## DATA UNDER STUDY
= Beginning of Section =
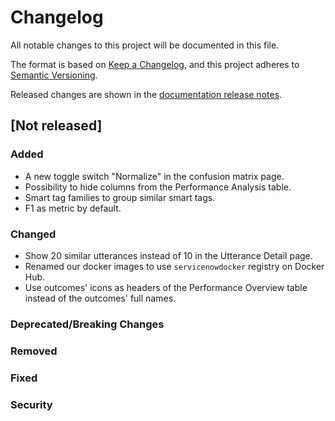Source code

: # Changelog

All notable changes to this project will be documented in this file.

The format is based on [Keep a Changelog](https://keepachangelog.com/en/1.0.0/), and this project
adheres to [Semantic Versioning](https://semver.org/spec/v2.0.0.html).

Released changes are shown in the
[documentation release notes](docs/docs/getting-started/changelog.md).

## [Not released]

### Added
- A new toggle switch "Normalize" in the confusion matrix page.
- Possibility to hide columns from the Performance Analysis table.
- Smart tag families to group similar smart tags.
- F1 as metric by default.

### Changed
- Show 20 similar utterances instead of 10 in the Utterance Detail page.
- Renamed our docker images to use `servicenowdocker` registry on Docker Hub.
- Use outcomes' icons as headers of the Performance Overview table instead of the outcomes' full names.

### Deprecated/Breaking Changes

### Removed

### Fixed

### Security
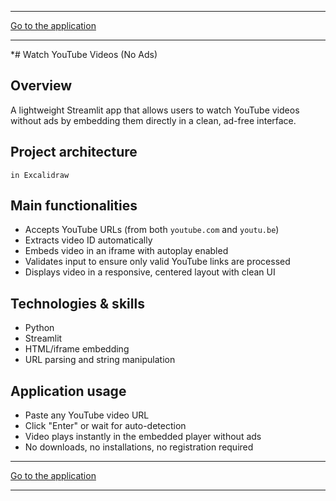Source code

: <!-- # Welcome Survey Clustering App -->

---

<a class="md-button md-button--primary" href="https://youtube-videos-no-ads-ab.streamlit.app/">Go to the application</a>

---

*# Watch YouTube Videos (No Ads)



## Overview
A lightweight Streamlit app that allows users to watch YouTube videos without ads by embedding them directly in a clean, ad-free interface.

## Project architecture
	in Excalidraw

## Main functionalities
- Accepts YouTube URLs (from both `youtube.com` and `youtu.be`)
- Extracts video ID automatically
- Embeds video in an iframe with autoplay enabled
- Validates input to ensure only valid YouTube links are processed
- Displays video in a responsive, centered layout with clean UI

## Technologies & skills
- Python
- Streamlit
- HTML/iframe embedding
- URL parsing and string manipulation

<!-- ## Project Report
- 
...

## Sample photos

<figure>
    <img src="../images/img1.png" alt="<figcaption>YouTube Video Player Interface</figcaption>" width="600">
<figcaption>YouTube Video Player Interface</figcaption>
    <img src="../images/img2.png" alt="<figcaption>Input Field with Valid URL</figcaption>" width="600">
<figcaption>Input Field with Valid URL</figcaption>
    <img src="../images/img3.png" alt="<figcaption>Error Message for Invalid Link</figcaption>" width="600">
<figcaption>Error Message for Invalid Link</figcaption>
    <img src="../images/img4.png" alt="<figcaption>Responsive Design on Mobile</figcaption>" width="600">
<figcaption>Responsive Design on Mobile</figcaption>
</figure> -->

## Application usage
- Paste any YouTube video URL
- Click "Enter" or wait for auto-detection
- Video plays instantly in the embedded player without ads
- No downloads, no installations, no registration required

---

<a class="md-button md-button--primary" href="https://youtube-videos-no-ads-ab.streamlit.app/">Go to the application</a>

---

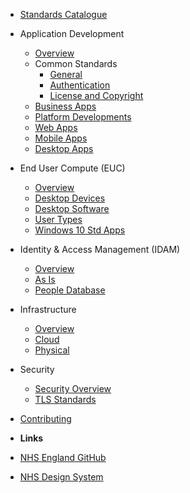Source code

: - [Standards Catalogue](Standards_Catalogue)

- Application Development
  
  - [Overview](application-development/readme)
  - Common Standards
    - [General](application-development/common-dev/readme)
    - [Authentication](application-development/common-dev/authentication)
    - [License and Copyright](application-development/common-dev/code-license-and-copyright)
  - [Business Apps](application-development/business-dev/readme)
  - [Platform Developments](application-development/platform-dev/readme)
  - [Web Apps](application-development/web-dev/readme)
  - [Mobile Apps](application-development/readme)
  - [Desktop Apps](application-development/desktop-apps)
  
- End User Compute (EUC)

  - [Overview](euc/readme)
  - [Desktop Devices](euc/desktop-devices)
  - [Desktop Software](euc/desktop-software)
  - [User Types](euc/user-types)
  - [Windows 10 Std Apps](euc/windows-10-standard-apps)

- Identity &amp; Access Management (IDAM)

  - [Overview](idam/readme)
  - [As Is](idam/as-is/readme)
  - [People Database](idam/as-is/it-people-db)

- Infrastructure

  - [Overview](infrastructure/readme)
  - [Cloud](infrastructure/cloud/readme)
  - [Physical](infrastructure/physical/readme)

- Security

  - [Security Overview](security/readme)
  - [TLS Standards](security/tls)
  
- [Contributing](CONTRIBUTING)

- **Links**
  
- [NHS England GitHub](https://nhsengland.github.io/)
- [NHS Design System](https://service-manual.nhs.uk/design-system)
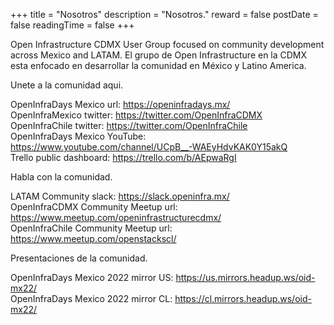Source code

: +++
title = "Nosotros"
description = "Nosotros."
reward = false
postDate = false
readingTime = false
+++

Open Infrastructure CDMX User Group focused on community development across Mexico and LATAM.
El grupo de Open Infrastructure en la CDMX esta enfocado en desarrollar la comunidad en México y Latino America.

Unete a la comunidad aqui.

OpenInfraDays Mexico url: https://openinfradays.mx/ \
OpenInfraMexico twitter: https://twitter.com/OpenInfraCDMX \
OpenInfraChile twitter: https://twitter.com/OpenInfraChile \
OpenInfraDays Mexico YouTube: https://www.youtube.com/channel/UCpB__-WAEyHdvKAK0Y15akQ \
Trello public dashboard: https://trello.com/b/AEpwaRgI

Habla con la comunidad.

LATAM Community slack: https://slack.openinfra.mx/ \
OpenInfraCDMX Community Meetup url: https://www.meetup.com/openinfrastructurecdmx/ \
OpenInfraChile Community Meetup url: https://www.meetup.com/openstackscl/

Presentaciones de la comunidad.

OpenInfraDays Mexico 2022 mirror US: https://us.mirrors.headup.ws/oid-mx22/ \
OpenInfraDays Mexico 2022 mirror CL: https://cl.mirrors.headup.ws/oid-mx22/


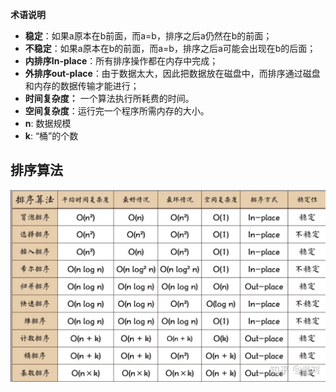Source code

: 



**术语说明**

- **稳定**：如果a原本在b前面，而a=b，排序之后a仍然在b的前面；
- **不稳定**：如果a原本在b的前面，而a=b，排序之后a可能会出现在b的后面；
- **内排序In-place**：所有排序操作都在内存中完成；
- **外排序out-place**：由于数据太大，因此把数据放在磁盘中，而排序通过磁盘和内存的数据传输才能进行；
- **时间复杂度：** 一个算法执行所耗费的时间。
- **空间复杂度**：运行完一个程序所需内存的大小。
- **n**: 数据规模
- **k**: “桶”的个数



## 排序算法

![image-20200703215433475](imgs/image-20200703215433475.png)

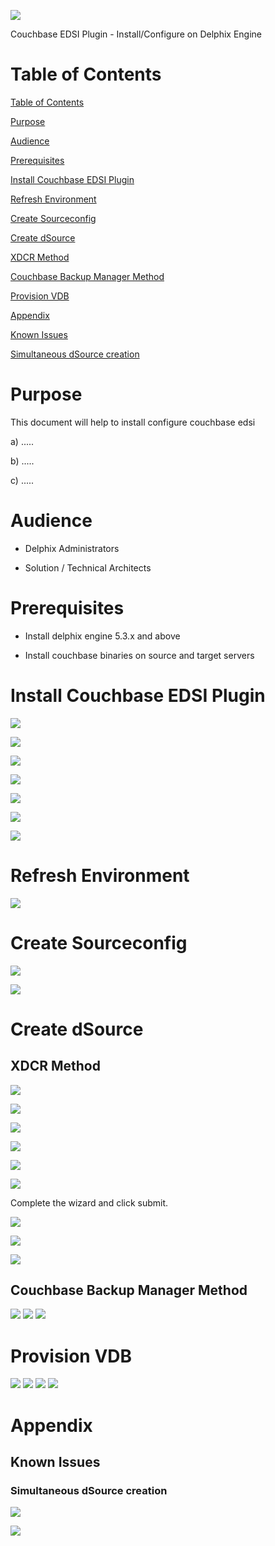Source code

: ![](images/image1.png)





Couchbase EDSI Plugin - Install/Configure on Delphix Engine




Table of Contents
=================

[Table of Contents](#table-of-contents)

[Purpose](#purpose)

[Audience](#audience)

[Prerequisites](#prerequisites)

[Install Couchbase EDSI Plugin](#install-couchbase-edsi-plugin)

[Refresh Environment](#refresh-environment)

[Create Sourceconfig](#create-sourceconfig)

[Create dSource](#create-dsource)

[XDCR Method](#xdcr-method)

[Couchbase Backup Manager Method](#couchbase-backup-manager-method)

[Provision VDB](#provision-vdb)

[Appendix](#appendix)

[Known Issues](#known-issues)

[Simultaneous dSource creation](#simultaneous-dsource-creation)
 

Purpose
=======

This document will help to install configure couchbase edsi

a)  .....

b)  .....

c)  .....

Audience
========

-   Delphix Administrators

-   Solution / Technical Architects

Prerequisites
=============

-   Install delphix engine 5.3.x and above

-   Install couchbase binaries on source and target servers

Install Couchbase EDSI Plugin
=============================

![](images/image2.png)

![](images/image3.png)

![](images/image4.png)

![](images/image5.png)

![](images/image6.png)

![](images/image7.png)

![](images/image8.png)

Refresh Environment
===================

![](images/image9.png)

Create Sourceconfig
===================

![](images/image10.png)

![](images/image11.png)

Create dSource
==============

 XDCR Method
-----------

![](images/image12.png)

![](images/image13.png)

![](images/image14.png)

![](images/image15.png)

![](images/image16.png)

![](images/image17.png)

Complete the wizard and click submit.

![](images/image18.png)

![](images/image19.png)

![](images/image20.png)

 Couchbase Backup Manager Method 
-------------------------------

![](images/image21.png)
![](images/image22.png)
![](images/image23.png)

Provision VDB
=============

![](images/image24.png)
![](images/image25.png)
![](images/image26.png)
![](images/image27.png)


Appendix
========

Known Issues
------------

### Simultaneous dSource creation

![](images/image28.png)

![](images/image29.png)
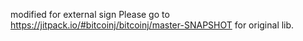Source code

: modified for external sign
Please go to https://jitpack.io/#bitcoinj/bitcoinj/master-SNAPSHOT for original lib.

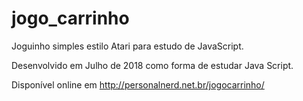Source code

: # jogo_carrinho
Joguinho simples estilo Atari para estudo de JavaScript.

Desenvolvido em Julho de 2018 como forma de estudar Java Script.

Disponível online em http://personalnerd.net.br/jogocarrinho/
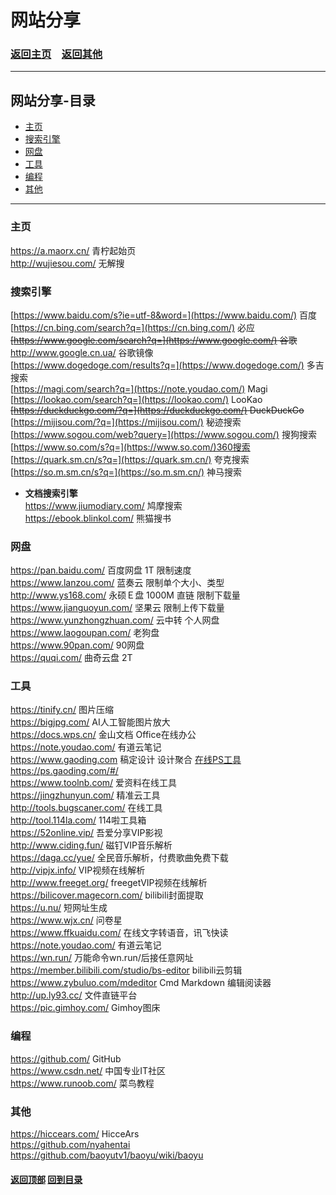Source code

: # 网站分享

### <span id="begin">[返回主页](https://xkk1.github.io)　[返回其他](https://xkk1.github.io/other/)</span>

---

## <span id="content">网站分享-目录</span>
+ [主页](#主页)
+ [搜索引擎](#搜索引擎)
+ [网盘](#网盘)
+ [工具](#工具)
+ [编程](#编程)
+ [其他](#其他)

---

### <span id="主页">主页</span>
<https://a.maorx.cn/> 青柠起始页  
<http://wujiesou.com/> 无解搜  

### <span id="搜索引擎">搜索引擎</span>
[https://www.baidu.com/s?ie=utf-8&word=](https://www.baidu.com/) 百度  
[https://cn.bing.com/search?q=](https://cn.bing.com/) 必应  
~~[https://www.google.com/search?q=](https://www.google.com/) 谷歌~~  
<http://www.google.cn.ua/> 谷歌镜像  
[https://www.dogedoge.com/results?q=](https://www.dogedoge.com/) 多吉搜索  
[https://magi.com/search?q=](https://note.youdao.com/) Magi  
[https://lookao.com/search?q=](https://lookao.com/) LooKao  
~~[https://duckduckgo.com/?q=](https://duckduckgo.com/) DuckDuckGo~~  
[https://mijisou.com/?q=](https://mijisou.com/) 秘迹搜索  
[https://www.sogou.com/web?query=](https://www.sogou.com/) 搜狗搜索  
[https://www.so.com/s?q=](https://www.so.com/)360搜索  
[https://quark.sm.cn/s?q=](https://quark.sm.cn/) 夸克搜索  
[https://so.m.sm.cn/s?q=](https://so.m.sm.cn/) 神马搜索  

- **文档搜索引擎**  
<https://www.jiumodiary.com/> 鸠摩搜索  
<https://ebook.blinkol.com/> 熊猫搜书  

### <span id="网盘">网盘</span>
<https://pan.baidu.com/> 百度网盘 1T 限制速度  
<https://www.lanzou.com/> 蓝奏云 限制单个大小、类型  
<http://www.ys168.com/> 永硕Ｅ盘 1000M 直链 限制下载量  
<https://www.jianguoyun.com/> 坚果云 限制上传下载量  
<https://www.yunzhongzhuan.com/> 云中转 个人网盘  
<https://www.laogoupan.com/> 老狗盘  
<https://www.90pan.com/> 90网盘  
<https://quqi.com/> 曲奇云盘 2T  

### <span id="工具">工具</span>
<https://tinify.cn/> 图片压缩  
<https://bigjpg.com/> AI人工智能图片放大  
<https://docs.wps.cn/> 金山文档 Office在线办公  
<https://note.youdao.com/> 有道云笔记  
<https://www.gaoding.com> 稿定设计 设计聚合 [在线PS工具https://ps.gaoding.com/#/](https://ps.gaoding.com/#/)  
<https://www.toolnb.com/> 爱资料在线工具  
<https://jingzhunyun.com/> 精准云工具  
<http://tools.bugscaner.com/> 在线工具  
<http://tool.114la.com/> 114啦工具箱  
<https://52online.vip/> 吾爱分享VIP影视  
<http://www.ciding.fun/> 磁钉VIP音乐解析  
<https://daga.cc/yue/> 全民音乐解析，付费歌曲免费下载  
<http://vipjx.info/> VIP视频在线解析  
<http://www.freeget.org/> freegetVIP视频在线解析  
<https://bilicover.magecorn.com/> bilibili封面提取  
<https://u.nu/> 短网址生成  
<https://www.wjx.cn/> 问卷星  
<https://www.ffkuaidu.com/> 在线文字转语音，讯飞快读  
<https://note.youdao.com/> 有道云笔记  
<https://wn.run/> 万能命令wn.run/后接任意网址  
<https://member.bilibili.com/studio/bs-editor> bilibili云剪辑  
<https://www.zybuluo.com/mdeditor> Cmd Markdown 编辑阅读器  
<http://up.ly93.cc/> 文件直链平台  
<https://pic.gimhoy.com/> Gimhoy图床  

### <span id="编程">编程</span>
<https://github.com/> GitHub  
<https://www.csdn.net/> 中国专业IT社区  
<https://www.runoob.com/> 菜鸟教程  

### <span id="其他">其他</span>
<https://hiccears.com/> HicceArs  
<https://github.com/nyahentai>  
<https://github.com/baoyutv1/baoyu/wiki/baoyu>  

#### [返回顶部](#begin) [回到目录](#content)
= End of Section =
## AIM OF THE TASK
Copy the lines above exactly. Start with the line containing "[https://www.so.com/", end with the line containing "<https://www.jianguoyun.com/> 坚果云 限制上传下载量", and include both.

## RESPONSE TO THIS TASK
[https://www.so.com/s?q=](https://www.so.com/)360搜索  
[https://quark.sm.cn/s?q=](https://quark.sm.cn/) 夸克搜索  
[https://so.m.sm.cn/s?q=](https://so.m.sm.cn/) 神马搜索  

- **文档搜索引擎**  
<https://www.jiumodiary.com/> 鸠摩搜索  
<https://ebook.blinkol.com/> 熊猫搜书  

### <span id="网盘">网盘</span>
<https://pan.baidu.com/> 百度网盘 1T 限制速度  
<https://www.lanzou.com/> 蓝奏云 限制单个大小、类型  
<http://www.ys168.com/> 永硕Ｅ盘 1000M 直链 限制下载量  
<https://www.jianguoyun.com/> 坚果云 限制上传下载量  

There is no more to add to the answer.